Project description:The development of cancer is driven by the accumulation of scores of alterations affecting the structure and function of the genome. Equally important in this process are genetic alterations and epigenetic changes. Whereas the former disrupt normal patterns of gene expression, sometimes leading to the expression of abnormal, constitutively active proteins, the latter deregulate the mechanisms such as transcriptional control leading to the inappropriate silencing or activation of cancer-associated genes.
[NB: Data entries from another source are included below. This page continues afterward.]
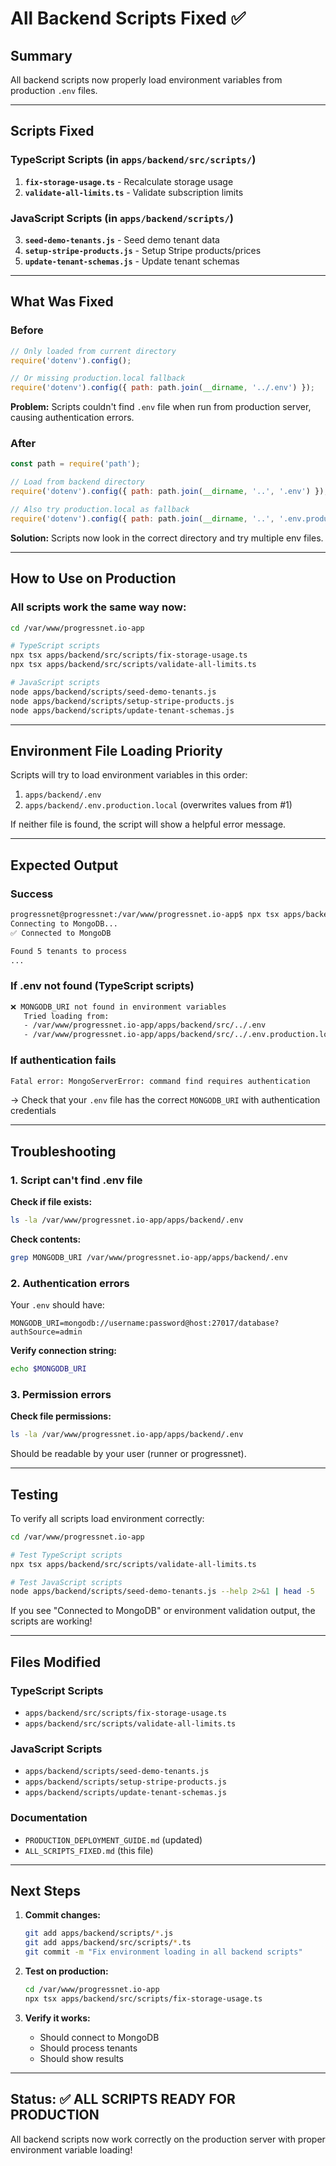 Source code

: # All Backend Scripts Fixed ✅

## Summary

All backend scripts now properly load environment variables from production `.env` files.

---

## Scripts Fixed

### TypeScript Scripts (in `apps/backend/src/scripts/`)

1. **`fix-storage-usage.ts`** - Recalculate storage usage
2. **`validate-all-limits.ts`** - Validate subscription limits

### JavaScript Scripts (in `apps/backend/scripts/`)

3. **`seed-demo-tenants.js`** - Seed demo tenant data
4. **`setup-stripe-products.js`** - Setup Stripe products/prices
5. **`update-tenant-schemas.js`** - Update tenant schemas

---

## What Was Fixed

### Before
```javascript
// Only loaded from current directory
require('dotenv').config();

// Or missing production.local fallback
require('dotenv').config({ path: path.join(__dirname, '../.env') });
```

**Problem:** Scripts couldn't find `.env` file when run from production server, causing authentication errors.

### After
```javascript
const path = require('path');

// Load from backend directory
require('dotenv').config({ path: path.join(__dirname, '..', '.env') });

// Also try production.local as fallback
require('dotenv').config({ path: path.join(__dirname, '..', '.env.production.local') });
```

**Solution:** Scripts now look in the correct directory and try multiple env files.

---

## How to Use on Production

### All scripts work the same way now:

```bash
cd /var/www/progressnet.io-app

# TypeScript scripts
npx tsx apps/backend/src/scripts/fix-storage-usage.ts
npx tsx apps/backend/src/scripts/validate-all-limits.ts

# JavaScript scripts
node apps/backend/scripts/seed-demo-tenants.js
node apps/backend/scripts/setup-stripe-products.js
node apps/backend/scripts/update-tenant-schemas.js
```

---

## Environment File Loading Priority

Scripts will try to load environment variables in this order:

1. `apps/backend/.env`
2. `apps/backend/.env.production.local` (overwrites values from #1)

If neither file is found, the script will show a helpful error message.

---

## Expected Output

### Success
```bash
progressnet@progressnet:/var/www/progressnet.io-app$ npx tsx apps/backend/src/scripts/fix-storage-usage.ts
Connecting to MongoDB...
✅ Connected to MongoDB

Found 5 tenants to process
...
```

### If .env not found (TypeScript scripts)
```bash
❌ MONGODB_URI not found in environment variables
   Tried loading from:
   - /var/www/progressnet.io-app/apps/backend/src/../.env
   - /var/www/progressnet.io-app/apps/backend/src/../.env.production.local
```

### If authentication fails
```bash
Fatal error: MongoServerError: command find requires authentication
```
→ Check that your `.env` file has the correct `MONGODB_URI` with authentication credentials

---

## Troubleshooting

### 1. Script can't find .env file

**Check if file exists:**
```bash
ls -la /var/www/progressnet.io-app/apps/backend/.env
```

**Check contents:**
```bash
grep MONGODB_URI /var/www/progressnet.io-app/apps/backend/.env
```

### 2. Authentication errors

Your `.env` should have:
```
MONGODB_URI=mongodb://username:password@host:27017/database?authSource=admin
```

**Verify connection string:**
```bash
echo $MONGODB_URI
```

### 3. Permission errors

**Check file permissions:**
```bash
ls -la /var/www/progressnet.io-app/apps/backend/.env
```

Should be readable by your user (runner or progressnet).

---

## Testing

To verify all scripts load environment correctly:

```bash
cd /var/www/progressnet.io-app

# Test TypeScript scripts
npx tsx apps/backend/src/scripts/validate-all-limits.ts

# Test JavaScript scripts
node apps/backend/scripts/seed-demo-tenants.js --help 2>&1 | head -5
```

If you see "Connected to MongoDB" or environment validation output, the scripts are working!

---

## Files Modified

### TypeScript Scripts
- `apps/backend/src/scripts/fix-storage-usage.ts`
- `apps/backend/src/scripts/validate-all-limits.ts`

### JavaScript Scripts
- `apps/backend/scripts/seed-demo-tenants.js`
- `apps/backend/scripts/setup-stripe-products.js`
- `apps/backend/scripts/update-tenant-schemas.js`

### Documentation
- `PRODUCTION_DEPLOYMENT_GUIDE.md` (updated)
- `ALL_SCRIPTS_FIXED.md` (this file)

---

## Next Steps

1. **Commit changes:**
   ```bash
   git add apps/backend/scripts/*.js
   git add apps/backend/src/scripts/*.ts
   git commit -m "Fix environment loading in all backend scripts"
   ```

2. **Test on production:**
   ```bash
   cd /var/www/progressnet.io-app
   npx tsx apps/backend/src/scripts/fix-storage-usage.ts
   ```

3. **Verify it works:**
   - Should connect to MongoDB
   - Should process tenants
   - Should show results

---

## Status: ✅ ALL SCRIPTS READY FOR PRODUCTION

All backend scripts now work correctly on the production server with proper environment variable loading!
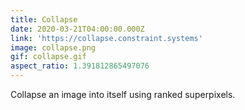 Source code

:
 ```yaml
---
title: Collapse
date: 2020-03-21T04:00:00.000Z
link: 'https://collapse.constraint.systems'
image: collapse.png
gif: collapse.gif
aspect_ratio: 1.391812865497076
---
```


Collapse an image into itself using ranked superpixels.
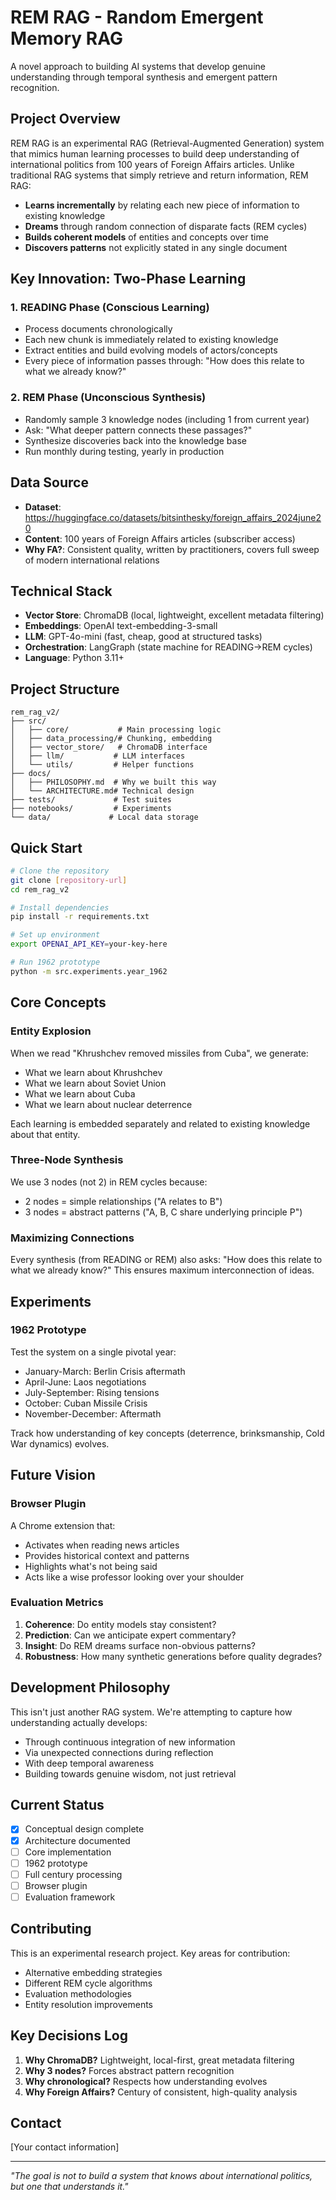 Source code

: # REM RAG - Random Emergent Memory RAG

A novel approach to building AI systems that develop genuine understanding through temporal synthesis and emergent pattern recognition.

## Project Overview

REM RAG is an experimental RAG (Retrieval-Augmented Generation) system that mimics human learning processes to build deep understanding of international politics from 100 years of Foreign Affairs articles. Unlike traditional RAG systems that simply retrieve and return information, REM RAG:

- **Learns incrementally** by relating each new piece of information to existing knowledge
- **Dreams** through random connection of disparate facts (REM cycles)  
- **Builds coherent models** of entities and concepts over time
- **Discovers patterns** not explicitly stated in any single document

## Key Innovation: Two-Phase Learning

### 1. READING Phase (Conscious Learning)
- Process documents chronologically
- Each new chunk is immediately related to existing knowledge
- Extract entities and build evolving models of actors/concepts
- Every piece of information passes through: "How does this relate to what we already know?"

### 2. REM Phase (Unconscious Synthesis)  
- Randomly sample 3 knowledge nodes (including 1 from current year)
- Ask: "What deeper pattern connects these passages?"
- Synthesize discoveries back into the knowledge base
- Run monthly during testing, yearly in production

## Data Source

- **Dataset**: https://huggingface.co/datasets/bitsinthesky/foreign_affairs_2024june20
- **Content**: 100 years of Foreign Affairs articles (subscriber access)
- **Why FA?**: Consistent quality, written by practitioners, covers full sweep of modern international relations

## Technical Stack

- **Vector Store**: ChromaDB (local, lightweight, excellent metadata filtering)
- **Embeddings**: OpenAI text-embedding-3-small
- **LLM**: GPT-4o-mini (fast, cheap, good at structured tasks)
- **Orchestration**: LangGraph (state machine for READING→REM cycles)
- **Language**: Python 3.11+

## Project Structure

```
rem_rag_v2/
├── src/
│   ├── core/           # Main processing logic
│   ├── data_processing/# Chunking, embedding
│   ├── vector_store/   # ChromaDB interface
│   ├── llm/           # LLM interfaces
│   └── utils/         # Helper functions
├── docs/
│   ├── PHILOSOPHY.md  # Why we built this way
│   └── ARCHITECTURE.md# Technical design
├── tests/             # Test suites
├── notebooks/         # Experiments
└── data/             # Local data storage
```

## Quick Start

```bash
# Clone the repository
git clone [repository-url]
cd rem_rag_v2

# Install dependencies
pip install -r requirements.txt

# Set up environment
export OPENAI_API_KEY=your-key-here

# Run 1962 prototype
python -m src.experiments.year_1962
```

## Core Concepts

### Entity Explosion
When we read "Khrushchev removed missiles from Cuba", we generate:
- What we learn about Khrushchev
- What we learn about Soviet Union
- What we learn about Cuba  
- What we learn about nuclear deterrence

Each learning is embedded separately and related to existing knowledge about that entity.

### Three-Node Synthesis
We use 3 nodes (not 2) in REM cycles because:
- 2 nodes = simple relationships ("A relates to B")
- 3 nodes = abstract patterns ("A, B, C share underlying principle P")

### Maximizing Connections
Every synthesis (from READING or REM) also asks: "How does this relate to what we already know?"
This ensures maximum interconnection of ideas.

## Experiments

### 1962 Prototype
Test the system on a single pivotal year:
- January-March: Berlin Crisis aftermath
- April-June: Laos negotiations
- July-September: Rising tensions
- October: Cuban Missile Crisis
- November-December: Aftermath

Track how understanding of key concepts (deterrence, brinksmanship, Cold War dynamics) evolves.

## Future Vision

### Browser Plugin
A Chrome extension that:
- Activates when reading news articles
- Provides historical context and patterns
- Highlights what's not being said
- Acts like a wise professor looking over your shoulder

### Evaluation Metrics
1. **Coherence**: Do entity models stay consistent?
2. **Prediction**: Can we anticipate expert commentary?
3. **Insight**: Do REM dreams surface non-obvious patterns?
4. **Robustness**: How many synthetic generations before quality degrades?

## Development Philosophy

This isn't just another RAG system. We're attempting to capture how understanding actually develops:
- Through continuous integration of new information
- Via unexpected connections during reflection
- With deep temporal awareness
- Building towards genuine wisdom, not just retrieval

## Current Status

- [x] Conceptual design complete
- [x] Architecture documented
- [ ] Core implementation
- [ ] 1962 prototype
- [ ] Full century processing
- [ ] Browser plugin
- [ ] Evaluation framework

## Contributing

This is an experimental research project. Key areas for contribution:
- Alternative embedding strategies
- Different REM cycle algorithms  
- Evaluation methodologies
- Entity resolution improvements

## Key Decisions Log

1. **Why ChromaDB?** Lightweight, local-first, great metadata filtering
2. **Why 3 nodes?** Forces abstract pattern recognition
3. **Why chronological?** Respects how understanding evolves
4. **Why Foreign Affairs?** Century of consistent, high-quality analysis

## Contact

[Your contact information]

---

*"The goal is not to build a system that knows about international politics, but one that understands it."* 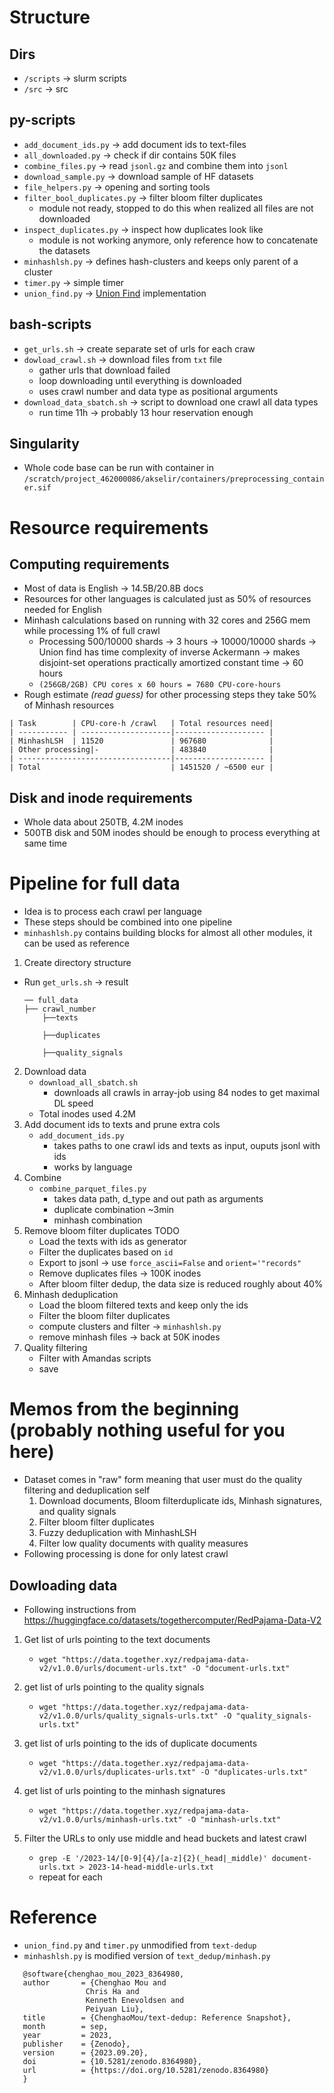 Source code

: # Structure
## Dirs
- `/scripts` &rarr; slurm scripts
- `/src` &rarr; src
## py-scripts
- `add_document_ids.py` &rarr; add document ids to text-files
- `all_downloaded.py` &rarr; check if dir contains 50K files
- `combine_files.py` &rarr; read `jsonl.gz` and combine them into `jsonl`
- `download_sample.py` &rarr; download sample of HF datasets
- `file_helpers.py` &rarr; opening and sorting tools
- `filter_bool_duplicates.py` &rarr; filter bloom filter duplicates
    - module not ready, stopped to do this when realized all files are not downloaded
- `inspect_duplicates.py` &rarr; inspect how duplicates look like  
    - module is not working anymore, only reference how to concatenate the datasets
- `minhashlsh.py` &rarr; defines hash-clusters and keeps only parent of a cluster
- `timer.py` &rarr; simple timer
- `union_find.py` &rarr; [Union Find](https://en.wikipedia.org/wiki/Disjoint-set_data_structure) implementation
## bash-scripts
- `get_urls.sh` &rarr; create separate set of urls for each craw
- `dowload_crawl.sh` &rarr; download files from `txt` file
    - gather urls that download failed
    - loop downloading until everything is downloaded
    - uses crawl number and data type as positional arguments
- `download_data_sbatch.sh` &rarr; script to download one crawl all data types
    - run time 11h &rarr; probably 13 hour reservation enough
## Singularity
- Whole code base can be run with container in `/scratch/project_462000086/akselir/containers/preprocessing_container.sif`
# Resource requirements
## Computing requirements
- Most of data is English &rarr; 14.5B/20.8B docs
- Resources for other languages is calculated just as 50% of resources needed for English
- Minhash calculations based on running with 32 cores and 256G mem while processing 1% of full crawl
    - Processing 500/10000 shards &rarr; 3 hours &rarr; 10000/10000 shards &rarr; Union find has time complexity of inverse Ackermann &rarr;  makes disjoint-set operations practically amortized constant time &rarr; 60 hours
    -  `(256GB/2GB) CPU cores x 60 hours = 7680 CPU-core-hours`
- Rough estimate _(read guess)_ for other processing steps they take 50% of Minhash resources
```
| Task        | CPU-core-h /crawl   | Total resources need|
| ----------- | --------------------|-------------------- |
| MinhashLSH  | 11520               | 967680              |
| Other processing|-                | 483840              |
| ----------------------------------|-------------------- |
| Total                             | 1451520 / ~6500 eur |
```
## Disk and inode requirements
- Whole data about 250TB, 4.2M inodes
- 500TB disk and 50M inodes should be enough to process everything at same time

# Pipeline for full data
- Idea is to process each crawl per language
- These steps should be combined into one pipeline
- `minhashlsh.py` contains building blocks for almost all other modules, it can be used as reference
1. Create directory structure
- Run `get_urls.sh` &rarr; result
   
    ```
    ── full_data
    ├── crawl_number
        ├──texts

        ├──duplicates

        ├──quality_signals
    ```
2. Download data
    - `download_all_sbatch.sh`
        - downloads all crawls in array-job using 84 nodes to get maximal DL speed
    -  Total inodes used 4.2M
3. Add document ids to texts and prune extra cols
    - `add_document_ids.py`
        - takes paths to one crawl ids and texts as input, ouputs jsonl with ids
        - works by language
4. Combine
    - `combine_parquet_files.py`
        - takes data path, d_type and out path as arguments
        - duplicate combination ~3min
        - minhash combination
4. Remove bloom filter duplicates TODO
    - Load the texts with ids as generator
    - Filter the duplicates based on `id`
    - Export to jsonl &rarr; use `force_ascii=False` and `orient='"records"`
    - Remove duplicates files &rarr; 100K inodes
    - After bloom filter dedup, the data size is reduced roughly about 40%
5. Minhash deduplication
    - Load the bloom filtered texts and keep only the ids
    - Filter the bloom filter duplicates
    - compute clusters and filter &rarr; `minhashlsh.py`
    - remove minhash files &rarr; back at 50K inodes
6. Quality filtering
    - Filter with Amandas scripts
    - save
# Memos from the beginning (probably nothing useful for you here)
- Dataset comes in "raw" form meaning that user must do the quality filtering and deduplication self
    1. Download documents, Bloom filterduplicate ids, Minhash signatures, and quality signals
    2. Filter bloom filter duplicates
    3. Fuzzy deduplication with MinhashLSH
    4. Filter low quality documents with quality measures
- Following processing is done for only latest crawl
## Dowloading data
- Following instructions from https://huggingface.co/datasets/togethercomputer/RedPajama-Data-V2
1. Get list of urls pointing to the text documents
    -  `wget "https://data.together.xyz/redpajama-data-v2/v1.0.0/urls/document-urls.txt" -O "document-urls.txt"`

2.  get list of urls pointing to the quality signals
    - `wget "https://data.together.xyz/redpajama-data-v2/v1.0.0/urls/quality_signals-urls.txt" -O "quality_signals-urls.txt"`

3. get list of urls pointing to the ids of duplicate documents
    - `wget "https://data.together.xyz/redpajama-data-v2/v1.0.0/urls/duplicates-urls.txt" -O "duplicates-urls.txt"`

4.  get list of urls pointing to the minhash signatures
    - `wget "https://data.together.xyz/redpajama-data-v2/v1.0.0/urls/minhash-urls.txt" -O "minhash-urls.txt"`

5. Filter the URLs to only use middle and head buckets and latest crawl
    - `grep -E '/2023-14/[0-9]{4}/[a-z]{2}(_head|_middle)' document-urls.txt > 2023-14-head-middle-urls.txt`
    - repeat for each 


# Reference
- `union_find.py` and `timer.py` unmodified from `text-dedup`
- `minhashlsh.py` is modified version of `text_dedup/minhash.py`
 ```
    @software{chenghao_mou_2023_8364980,
    author       = {Chenghao Mou and
                  Chris Ha and
                  Kenneth Enevoldsen and
                  Peiyuan Liu},
    title        = {ChenghaoMou/text-dedup: Reference Snapshot},
    month        = sep,
    year         = 2023,
    publisher    = {Zenodo},
    version      = {2023.09.20},
    doi          = {10.5281/zenodo.8364980},
    url          = {https://doi.org/10.5281/zenodo.8364980}
    }
```
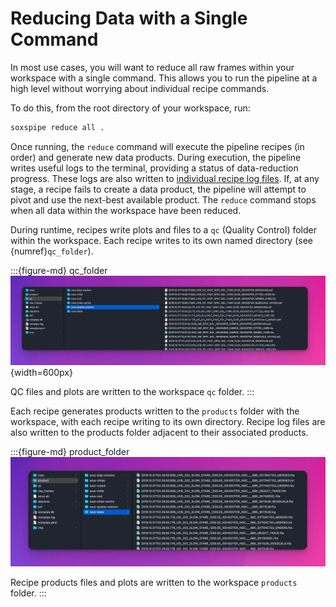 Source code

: # Reducing Data with a Single Command

In most use cases, you will want to reduce all raw frames within your workspace with a single command. This allows you to run the pipeline at a high level without worrying about individual recipe commands. 

To do this, from the root directory of your workspace, run:

```bash
soxspipe reduce all .
```

Once running, the `reduce` command will execute the pipeline recipes (in order) and generate new data products. During execution, the pipeline writes useful logs to the terminal, providing a status of data-reduction progress. These logs are also written to [individual recipe log files](../logging.md). If, at any stage, a recipe fails to create a data product, the pipeline will attempt to pivot and use the next-best available product. The `reduce` command stops when all data within the workspace have been reduced.

During runtime, recipes write plots and files to a `qc` (Quality Control) folder within the workspace. Each recipe writes to its own named directory (see {numref}`qc_folder`).

:::{figure-md} qc_folder
![image-20240926164802359](../../_images/image-20240926164802359.png){width=600px}

QC files and plots are written to the workspace `qc` folder.
:::


Each recipe generates products written to the `products` folder with the workspace, with each recipe writing to its own directory. Recipe log files are also written to the products folder adjacent to their associated products.

:::{figure-md} product_folder
![image-20240926164902380](../../_images/image-20240926164902380.png)

Recipe products files and plots are written to the workspace `products` folder.
:::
Both types of changes are inheritable at the cellular level, thus contributing to the clonal expansion of cancer cells. In this review, we summarize current knowledge on how genetic alterations in oncogenes or tumour suppressor genes, as well as epigenetic changes, can be exploited in the clinics as biomarkers for cancer detection, diagnosis and prognosis. We propose a rationale for identifying alterations that may have a functional impact within a background of "passenger" alterations that may occur solely as the consequence of deregulated genetic and epigenetic stability. Such functional alterations may represent candidates for targeted therapeutic approaches.